··· Data to process

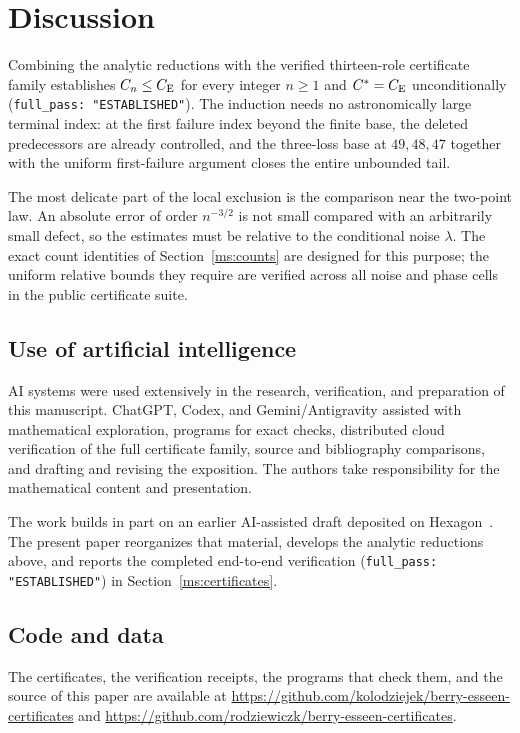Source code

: \section{Discussion}\label{ms:discussion}

Combining the analytic reductions with the verified thirteen-role certificate
family establishes $C_n\le\CE$ for every integer $n\ge1$ and $C^*=\CE$
unconditionally (\texttt{full\_pass: "ESTABLISHED"}). The induction needs no
astronomically large terminal index: at the first failure index beyond the
finite base, the deleted predecessors are already controlled, and the
three-loss base at $49,48,47$ together with the uniform first-failure argument
closes the entire unbounded tail.

The most delicate part of the local exclusion is the comparison near the
two-point law. An absolute error of order $n^{-3/2}$ is not small compared
with an arbitrarily small defect, so the estimates must be relative to the
conditional noise $\lambda$. The exact count identities of
Section~\ref{ms:counts} are designed for this purpose; the uniform
relative bounds they require are verified across all noise and phase cells in
the public certificate suite.

\subsection*{Use of artificial intelligence}

AI systems were used extensively in the research, verification, and preparation
of this manuscript. ChatGPT, Codex, and Gemini/Antigravity assisted with
mathematical exploration, programs for exact checks, distributed cloud
verification of the full certificate family, source and bibliography
comparisons, and drafting and revising the exposition. The authors take
responsibility for the mathematical content and presentation.

The work builds in part on an earlier AI-assisted draft deposited on
Hexagon~\cite{rodziewiczkolodziejek2026momentdefects}. The present paper
reorganizes that material, develops the analytic reductions above, and reports
the completed end-to-end verification (\texttt{full\_pass: "ESTABLISHED"}) in
Section~\ref{ms:certificates}.

\subsection*{Code and data}

The certificates, the verification receipts, the programs that check them, and
the source of this paper are available at
\url{https://github.com/kolodziejek/berry-esseen-certificates} and
\url{https://github.com/rodziewiczk/berry-esseen-certificates}.
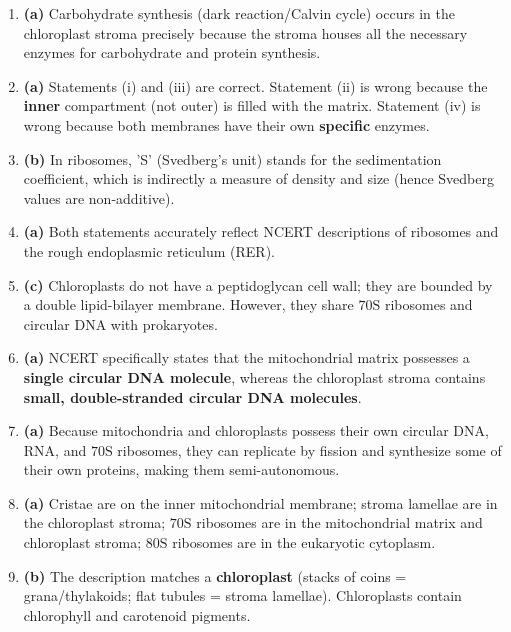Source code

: \documentclass[11pt, a4paper]{article}
\begin{document}
\begin{enumerate}[label=\textbf{\arabic*.}, leftmargin=*, itemsep=6pt]
    \item \textbf{(a)} Carbohydrate synthesis (dark reaction/Calvin cycle) occurs in the chloroplast stroma precisely because the stroma houses all the necessary enzymes for carbohydrate and protein synthesis.

    \item \textbf{(a)} Statements (i) and (iii) are correct. Statement (ii) is wrong because the \textbf{inner} compartment (not outer) is filled with the matrix. Statement (iv) is wrong because both membranes have their own \textbf{specific} enzymes.

    \item \textbf{(b)} In ribosomes, 'S' (Svedberg's unit) stands for the sedimentation coefficient, which is indirectly a measure of density and size (hence Svedberg values are non-additive).

    \item \textbf{(a)} Both statements accurately reflect NCERT descriptions of ribosomes and the rough endoplasmic reticulum (RER).

    \item \textbf{(c)} Chloroplasts do not have a peptidoglycan cell wall; they are bounded by a double lipid-bilayer membrane. However, they share $70\text{S}$ ribosomes and circular DNA with prokaryotes.

    \item \textbf{(a)} NCERT specifically states that the mitochondrial matrix possesses a \textbf{single circular DNA molecule}, whereas the chloroplast stroma contains \textbf{small, double-stranded circular DNA molecules}.

    \item \textbf{(a)} Because mitochondria and chloroplasts possess their own circular DNA, RNA, and $70\text{S}$ ribosomes, they can replicate by fission and synthesize some of their own proteins, making them semi-autonomous.

    \item \textbf{(a)} Cristae are on the inner mitochondrial membrane; stroma lamellae are in the chloroplast stroma; $70\text{S}$ ribosomes are in the mitochondrial matrix and chloroplast stroma; $80\text{S}$ ribosomes are in the eukaryotic cytoplasm.

    \item \textbf{(b)} The description matches a \textbf{chloroplast} (stacks of coins = grana/thylakoids; flat tubules = stroma lamellae). Chloroplasts contain chlorophyll and carotenoid pigments.


\end{enumerate}
\end{document}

······

Could you transcribe the entries above word for word, from the line with "making them semi-autonomous." down to the line with "the eukaryotic cytoplasm.", keeping both?

Answer space:
    \item \textbf{(a)} Because mitochondria and chloroplasts possess their own circular DNA, RNA, and $70\text{S}$ ribosomes, they can replicate by fission and synthesize some of their own proteins, making them semi-autonomous.

    \item \textbf{(a)} Cristae are on the inner mitochondrial membrane; stroma lamellae are in the chloroplast stroma; $70\text{S}$ ribosomes are in the mitochondrial matrix and chloroplast stroma; $80\text{S}$ ribosomes are in the eukaryotic cytoplasm.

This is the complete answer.